• [Instructions to follow]: Wherever a line holds the word "const", copy that line from the data.

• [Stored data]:

* * * *

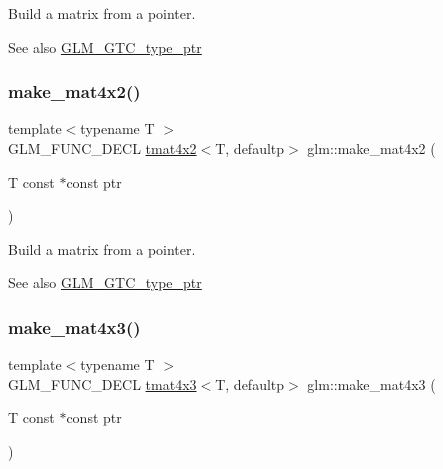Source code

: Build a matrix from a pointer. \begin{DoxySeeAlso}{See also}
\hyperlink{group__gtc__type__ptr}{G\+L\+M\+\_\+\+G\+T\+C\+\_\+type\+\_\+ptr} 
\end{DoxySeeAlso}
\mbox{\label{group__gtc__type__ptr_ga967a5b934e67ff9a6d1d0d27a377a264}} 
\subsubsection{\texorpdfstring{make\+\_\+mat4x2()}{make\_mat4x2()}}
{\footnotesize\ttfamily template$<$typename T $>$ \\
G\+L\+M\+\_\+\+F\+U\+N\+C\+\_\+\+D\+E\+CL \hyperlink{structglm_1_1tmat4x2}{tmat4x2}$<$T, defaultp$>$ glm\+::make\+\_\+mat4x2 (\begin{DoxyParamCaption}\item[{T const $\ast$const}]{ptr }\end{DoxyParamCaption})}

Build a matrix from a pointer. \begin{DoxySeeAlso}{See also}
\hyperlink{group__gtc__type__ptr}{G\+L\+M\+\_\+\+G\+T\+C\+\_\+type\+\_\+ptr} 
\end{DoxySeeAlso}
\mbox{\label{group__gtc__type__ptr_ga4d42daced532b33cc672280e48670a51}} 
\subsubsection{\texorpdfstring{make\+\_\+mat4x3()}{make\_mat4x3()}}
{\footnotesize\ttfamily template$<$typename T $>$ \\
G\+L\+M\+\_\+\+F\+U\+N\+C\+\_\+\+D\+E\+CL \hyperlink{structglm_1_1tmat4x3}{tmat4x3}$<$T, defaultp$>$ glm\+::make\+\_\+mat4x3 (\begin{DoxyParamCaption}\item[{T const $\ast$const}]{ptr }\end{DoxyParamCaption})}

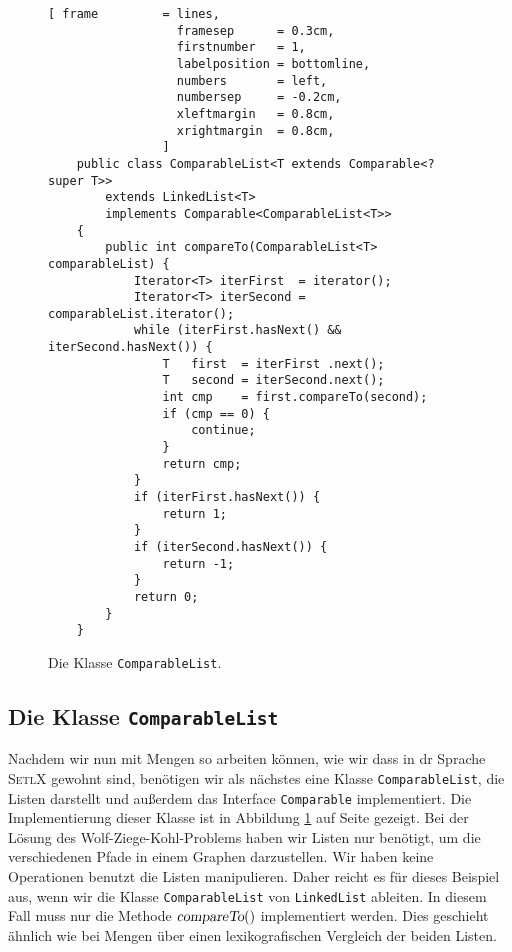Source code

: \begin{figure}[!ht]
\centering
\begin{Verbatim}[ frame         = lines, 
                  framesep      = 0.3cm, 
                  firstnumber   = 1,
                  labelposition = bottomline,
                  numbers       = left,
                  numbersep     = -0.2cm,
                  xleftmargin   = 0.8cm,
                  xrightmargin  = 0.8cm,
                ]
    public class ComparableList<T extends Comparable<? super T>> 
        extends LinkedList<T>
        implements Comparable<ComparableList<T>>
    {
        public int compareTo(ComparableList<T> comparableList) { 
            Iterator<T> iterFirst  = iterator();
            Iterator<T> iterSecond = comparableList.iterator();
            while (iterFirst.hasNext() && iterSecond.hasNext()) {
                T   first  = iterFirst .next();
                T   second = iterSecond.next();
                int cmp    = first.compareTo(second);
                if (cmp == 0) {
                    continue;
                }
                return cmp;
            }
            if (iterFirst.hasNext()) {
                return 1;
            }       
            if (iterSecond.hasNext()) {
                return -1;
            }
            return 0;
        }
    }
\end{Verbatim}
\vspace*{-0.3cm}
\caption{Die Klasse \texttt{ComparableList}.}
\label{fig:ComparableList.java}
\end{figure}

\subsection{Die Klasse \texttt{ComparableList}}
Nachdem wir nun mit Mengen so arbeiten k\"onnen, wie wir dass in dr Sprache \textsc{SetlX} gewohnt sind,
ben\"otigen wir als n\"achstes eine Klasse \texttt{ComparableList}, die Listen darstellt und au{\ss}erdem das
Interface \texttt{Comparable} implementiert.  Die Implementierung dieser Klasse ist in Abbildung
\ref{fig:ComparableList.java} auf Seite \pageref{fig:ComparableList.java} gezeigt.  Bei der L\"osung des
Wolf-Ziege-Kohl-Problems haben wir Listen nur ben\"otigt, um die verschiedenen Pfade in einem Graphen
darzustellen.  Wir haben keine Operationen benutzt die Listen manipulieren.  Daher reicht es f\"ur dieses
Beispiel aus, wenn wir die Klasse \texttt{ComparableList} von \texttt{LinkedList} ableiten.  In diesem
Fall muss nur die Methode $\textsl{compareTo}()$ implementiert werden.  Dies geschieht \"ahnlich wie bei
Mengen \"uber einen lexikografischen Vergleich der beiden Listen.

* * * *

• [The answer]:
G\+L\+M\+\_\+\+F\+U\+N\+C\+\_\+\+D\+E\+CL \hyperlink{structglm_1_1tmat4x2}{tmat4x2}$<$T, defaultp$>$ glm\+::make\+\_\+mat4x2 (\begin{DoxyParamCaption}\item[{T const $\ast$const}]{ptr }\end{DoxyParamCaption})}
G\+L\+M\+\_\+\+F\+U\+N\+C\+\_\+\+D\+E\+CL \hyperlink{structglm_1_1tmat4x3}{tmat4x3}$<$T, defaultp$>$ glm\+::make\+\_\+mat4x3 (\begin{DoxyParamCaption}\item[{T const $\ast$const}]{ptr }\end{DoxyParamCaption})}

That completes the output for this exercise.